▸ **What is being asked**
The expected result is the segment of the entries that begins with the line containing "- All Frames will be one piece now." and ends with the last line, copied verbatim.

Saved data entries
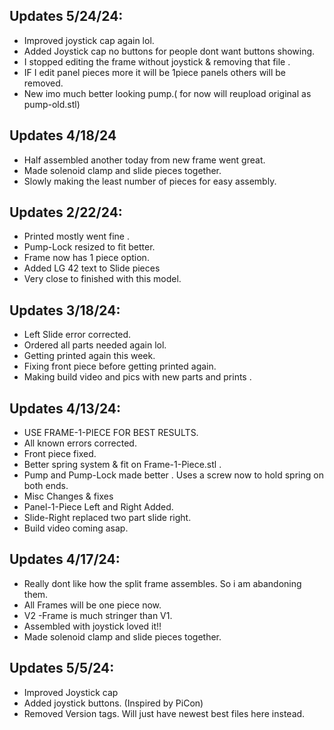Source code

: ## Updates 5/24/24:
- Improved joystick cap again lol.
- Added Joystick cap no buttons for people dont want buttons showing.
- I stopped editing the frame without joystick & removing that file .
- IF I edit panel pieces more it will be 1piece panels others will be removed. 
- New imo much better looking pump.( for now will reupload original as pump-old.stl)


## Updates 4/18/24
- Half assembled another today from new frame went great. 
- Made solenoid clamp and slide pieces together.
- Slowly making the least number of pieces for easy assembly.


## Updates 2/22/24:
- Printed mostly went fine .
- Pump-Lock resized to fit better.
- Frame now has 1 piece option.
- Added LG 42 text to Slide pieces
- Very close to finished with this model.

## Updates 3/18/24:
- Left Slide error corrected.
- Ordered all parts needed again lol. 
- Getting printed again this week.
- Fixing front piece before getting printed again.
- Making build video and pics with new parts and prints .

## Updates 4/13/24:
- USE FRAME-1-PIECE FOR BEST RESULTS.
- All known errors corrected.
- Front piece fixed. 
- Better spring system & fit on Frame-1-Piece.stl . 
- Pump and Pump-Lock made better . Uses a screw now to hold spring on both ends.
- Misc Changes & fixes 
- Panel-1-Piece Left and Right Added.
- Slide-Right  replaced two part slide  right.
- Build video coming asap.

## Updates 4/17/24:
- Really dont like how the split frame assembles. So i am abandoning them.
- All Frames will be one piece now. 
- V2 -Frame is much stringer than V1.
- Assembled with joystick loved it!!
- Made solenoid clamp and slide pieces together.

## Updates 5/5/24:
- Improved Joystick cap
- Added joystick buttons. (Inspired by PiCon)
- Removed Version tags. Will just have newest best files here instead.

▸ **Exercise output**
- All Frames will be one piece now. 
- V2 -Frame is much stringer than V1.
- Assembled with joystick loved it!!
- Made solenoid clamp and slide pieces together.

## Updates 5/5/24:
- Improved Joystick cap
- Added joystick buttons. (Inspired by PiCon)
- Removed Version tags. Will just have newest best files here instead.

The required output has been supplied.